Episode Recap: Bar Rescue Season 4, Episode 2
Welcome to Alcohol Professor’s weekly recap of Bar Rescue, Spike TV’s reality show that gives desperate liquor purveyors a chance to turn themselves into beyond visitable venues. Hosted by nightlife guru Jon Taffer, this week’s episode, is set in a sports bar in Yonkers that doesn't quite live up to its original name.
So, you know what you probably shouldn't yell at a packed bar in Yonkers?
“You're getting ripped off! They're ripping you off!”
However, Taffer does just that in this latest episode of Bar Rescue, but I'll get to the aftermath of that in a second. Undisputed Sports Bar & Grill is owned by two former boxing bros: Brian O'Shea and Miguel Torres. At least Torres has the good graces to try, traipsing around the bar and trying to fix things with misplaced angry sincerity. O'Shea takes to shooting cheap booze and singing Turn Down For What.
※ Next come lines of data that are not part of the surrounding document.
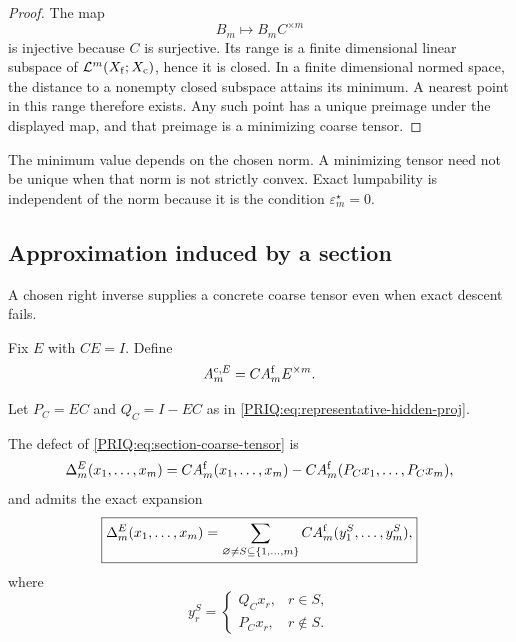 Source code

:\begin{proof}
The map
\[
  B_m\longmapsto B_mC^{\times m}
\]
is injective because $C$ is surjective.  Its range is a finite dimensional linear subspace of $\PRIQcL^m(X_{\PRIQfine};X_{\PRIQcoarse})$, hence it is closed.  In a finite dimensional normed space, the distance to a nonempty closed subspace attains its minimum.  A nearest point in this range therefore exists.  Any such point has a unique preimage under the displayed map, and that preimage is a minimizing coarse tensor.
\end{proof}

The minimum value depends on the chosen norm.  A minimizing tensor need not be unique when that norm is not strictly convex.  Exact lumpability is independent of the norm because it is the condition $\varepsilon_m^\star=0$.

\subsection{Approximation induced by a section}
A chosen right inverse supplies a concrete coarse tensor even when exact descent fails.

\begin{PRIQdefinition}\label{PRIQ:def:section-coarse-tensor}
Fix $E$ with $CE=I$.  Define
\begin{equation}\label{PRIQ:eq:section-coarse-tensor}
  A_m^{\PRIQcoarse,E}
  =
  CA_m^{\PRIQfine}E^{\times m}.
\end{equation}
\end{PRIQdefinition}

Let $P_C=EC$ and $Q_C=I-EC$ as in \eqref{PRIQ:eq:representative-hidden-proj}.

\begin{PRIQproposition}\label{PRIQ:prop:hidden-slot-expansion}
The defect of \eqref{PRIQ:eq:section-coarse-tensor} is
\begin{equation}\label{PRIQ:eq:section-defect}
  \Delta_m^E(x_1,\ldots,x_m)
  =
  CA_m^{\PRIQfine}(x_1,\ldots,x_m)
  -
  CA_m^{\PRIQfine}(P_Cx_1,\ldots,P_Cx_m),
\end{equation}
and admits the exact expansion
\begin{equation}\label{PRIQ:eq:hidden-slot-sum}
  \boxed{
  \Delta_m^E(x_1,\ldots,x_m)
  =
  \sum_{\varnothing\neq S\subseteq\{1,\ldots,m\}}
  CA_m^{\PRIQfine}(y_1^S,\ldots,y_m^S),}
\end{equation}
where
\[
  y_r^S=
  \begin{cases}
  Q_Cx_r,&r\in S,\\
  P_Cx_r,&r\notin S.
  \end{cases}
\]
\end{PRIQproposition}

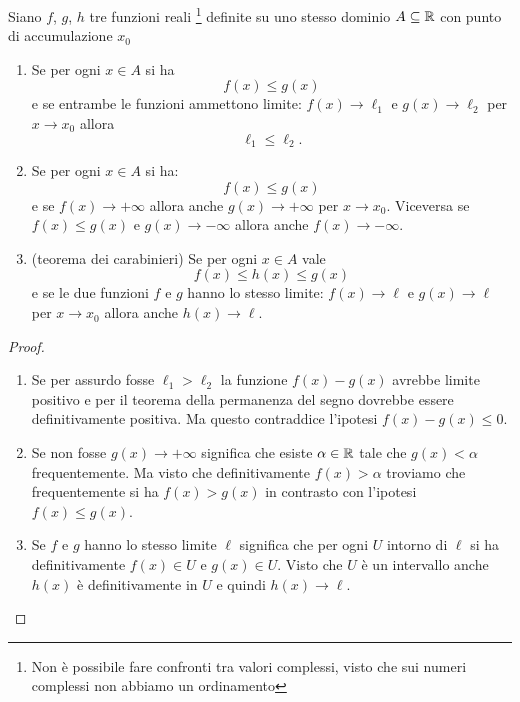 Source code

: \begin{theorem}
\label{th:confronto}%
%
%
%
%
\mymark{***}%
Siano 
$f$, $g$, $h$ tre funzioni reali%
\footnote{Non è possibile fare confronti tra valori complessi, visto che
sui numeri complessi non abbiamo un ordinamento}
definite su uno stesso dominio $A\subseteq \mathbb R$ 
con punto di accumulazione $x_0$
\begin{enumerate}
\item
Se per ogni $x\in A$ si ha
\[
f(x) \le g(x)
\]
e se entrambe le funzioni ammettono limite: $f(x) \to \ell_1$ 
e $g(x) \to \ell_2$ per $x\to x_0$
allora
\[
\ell_1 \le \ell_2.
\]

\item
Se per ogni $x\in A$ si ha:
\[
f(x) \le g(x)
\]
e se $f(x)\to +\infty$ allora anche $g(x) \to +\infty$ per $x\to x_0$.
Viceversa se $f(x) \le g(x)$ e $g(x) \to -\infty$ allora anche $f(x) \to -\infty$.

\item
(teorema dei carabinieri)
%
%
Se per ogni $x\in A$ vale
\[
f(x) \le h(x) \le g(x)
\]
 e se le due
funzioni $f$ e $g$ hanno lo stesso limite: $f(x) \to \ell$ e $g(x)\to \ell$
per $x\to x_0$
allora anche $h(x) \to \ell$.
\end{enumerate}
\end{theorem}
%
\begin{proof}
\mymark{**}
\begin{enumerate}
\item
Se per assurdo fosse $\ell_1 > \ell_2$
la funzione $f(x)-g(x)$ avrebbe limite positivo e per il teorema
della permanenza del segno dovrebbe essere definitivamente positiva. 
Ma questo contraddice l'ipotesi $f(x)-g(x)\le 0$. 

\item 
Se non fosse $g(x)\to +\infty$ significa che 
esiste $\alpha \in \mathbb R$ tale che $g(x)<\alpha$ frequentemente. 
Ma visto che definitivamente $f(x)>\alpha$ troviamo 
che frequentemente si ha $f(x)>g(x)$ in contrasto con l'ipotesi 
$f(x)\le g(x)$.

\item
Se $f$ e $g$ hanno lo stesso limite $\ell$ significa che per ogni
$U$ intorno di $\ell$ si ha definitivamente $f(x)\in U$ e $g(x)\in U$.
Visto che $U$ è un intervallo anche $h(x)$ è definitivamente in $U$ 
e quindi $h(x)\to \ell$.
\end{enumerate}
\end{proof}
The issues range from sanitation to safety. Cook Marcos leaves the fridge open for a prolonged period of time, causing things to get a little too hot in the kitchen. In addition to the spoiled food, vermouth sits on the shelf for months. As 2012 Nightclub & Bar's Bartender of the Year Russell Davis points out, you cannot leave fortified wine open for months on end. Talk about getting turned, O'Shea!
Back to Taffer telling a bunch of people they're getting ripped off...
Right! So Undisputed has been putting well liquor in top shelf bottles. Needless to say, Taffer ain't too pleased. When he tells the clientele what they're not drinking, a fight breaks out. I lost track of who was assaulting whom, but the Bar Rescue crew takes a beating, leading the Yonkers Police Sargent to assure everyone the Yonkers PD will make sure this won't happen again. I can only imagine what that guy's morning was like.
Capitalizing on the fact that South Yonkers is apparently going through an economic renaissance of sorts, Taffer decides to rename the dive SOYO (get it? South Yonkers. Like SoHo. Or FroYo. Or Yolo. Oh no.) and gear the menu and cocktail list toward the mecca of all things sophisticated: Manhattan.
Look, I loooove Manhattan. I live in Manhattan. I get that Manhattan has an amazing, beautiful cocktail scene. But shouldn't a Yonkers bar embrace its Yonkerdom? Can't a sports bar remain a sports bar, albeit a much better one, instead of turning into a craft cocktailier?
On the bright side, I was pleased to see the kitchen didn't swap burgers for bone marrow. Chef Aaron McCargo teaches poor Marcos how to blanch wings and make quesadilla burgers. Here's another thing I wondered about. There were like five bartenders, a new security dude, and still only one cook. Someone help out smiling, affable Marcos!
The new drinks were super fruity, but fun (gin cocktails with jelly are my jam), so no major complaints there. However, I was not as keen on the décor. SOYO looks like an alcoholic internet cafe, with plastic chairs, cheery colors, and super bright lighting meant to, paraphrasing Taffer, “keep the ladies feeling safe and the thugs out.” Are bright colors a convict's vampiric garlic?
Actually, an alcoholic internet cafe doesn't sound so bad. I should probably visit Yonkers at some point. SOYO. YOLO.